▶ What to produce: When you transcribe the entries below, begin at their first line and stop after the line containing "the second bound."; pictures stay out.
─── Given data ───
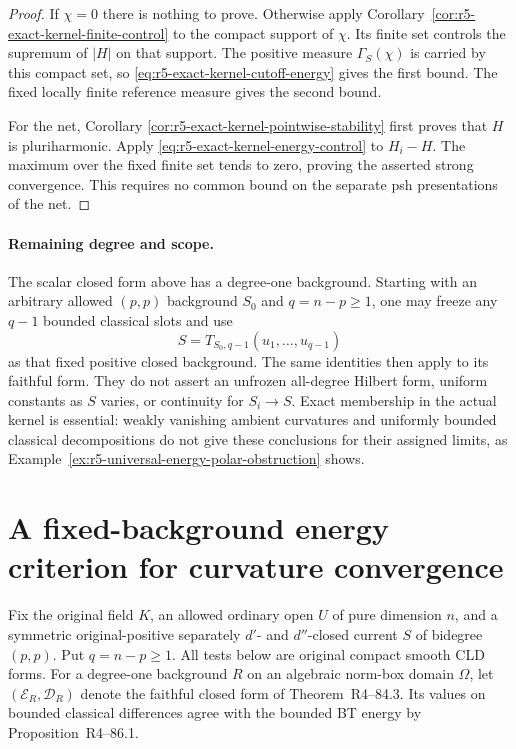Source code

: \documentclass[11pt,a4paper]{article}
\numberwithin{equation}{section}
\theoremstyle{definition}
\theoremstyle{remark}
\begin{document}
\begin{proof}
If $\chi=0$ there is nothing to prove.  Otherwise apply
Corollary~\ref{cor:r5-exact-kernel-finite-control} to the
compact support of $\chi$.  Its finite set controls the
supremum of $|H|$ on that support.  The positive measure
$\Gamma_S(\chi)$ is carried by this compact set, so
\eqref{eq:r5-exact-kernel-cutoff-energy} gives the first
bound.  The fixed locally finite reference measure gives
the second bound.

For the net, Corollary
\ref{cor:r5-exact-kernel-pointwise-stability} first proves
that $H$ is pluriharmonic.  Apply
\eqref{eq:r5-exact-kernel-energy-control} to $H_i-H$.
The maximum over the fixed finite set tends to zero, proving
the asserted strong convergence.  This requires no common
bound on the separate psh presentations of the net.
\end{proof}

\paragraph{Remaining degree and scope.}
The scalar closed form above has a degree-one background.  Starting
with an arbitrary allowed $(p,p)$ background $S_0$ and
$q=n-p\geq1$, one may freeze any $q-1$ bounded classical slots
and use
\[
               S=T_{S_0,q-1}(u_1,\ldots,u_{q-1})
\]
as that fixed positive closed background.  The same identities
then apply to its faithful form.  They do not assert an
unfrozen all-degree Hilbert form, uniform constants as $S$
varies, or continuity for $S_i\to S$.  Exact membership in
the actual kernel is essential: weakly vanishing ambient
curvatures and uniformly bounded classical decompositions do
not give these conclusions for their assigned limits, as
Example~\ref{ex:r5-universal-energy-polar-obstruction} shows.



\section{A fixed-background energy criterion for curvature convergence}
\label{sec:r5-relative-energy-convergence}

Fix the original field $K$, an allowed ordinary open $U$ of
pure dimension $n$, and a symmetric original-positive separately
$d'$- and $d''$-closed current $S$ of bidegree $(p,p)$.
Put $q=n-p\geq1$. All tests below are original compact smooth
CLD forms. For a degree-one background $R$ on an algebraic
norm-box domain $\Omega$, let $(\mathcal E_R,\mathscr D_R)$
denote the faithful closed form of
Theorem~\textup{R4--84.3}. Its values on
bounded classical differences agree with the bounded BT energy
by Proposition~\textup{R4--86.1}.
\end{document}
───
▶ Output below:
Source code

: \documentclass[11pt,a4paper]{article}
\numberwithin{equation}{section}
\theoremstyle{definition}
\theoremstyle{remark}
\begin{document}
\begin{proof}
If $\chi=0$ there is nothing to prove.  Otherwise apply
Corollary~\ref{cor:r5-exact-kernel-finite-control} to the
compact support of $\chi$.  Its finite set controls the
supremum of $|H|$ on that support.  The positive measure
$\Gamma_S(\chi)$ is carried by this compact set, so
\eqref{eq:r5-exact-kernel-cutoff-energy} gives the first
bound.  The fixed locally finite reference measure gives
the second bound.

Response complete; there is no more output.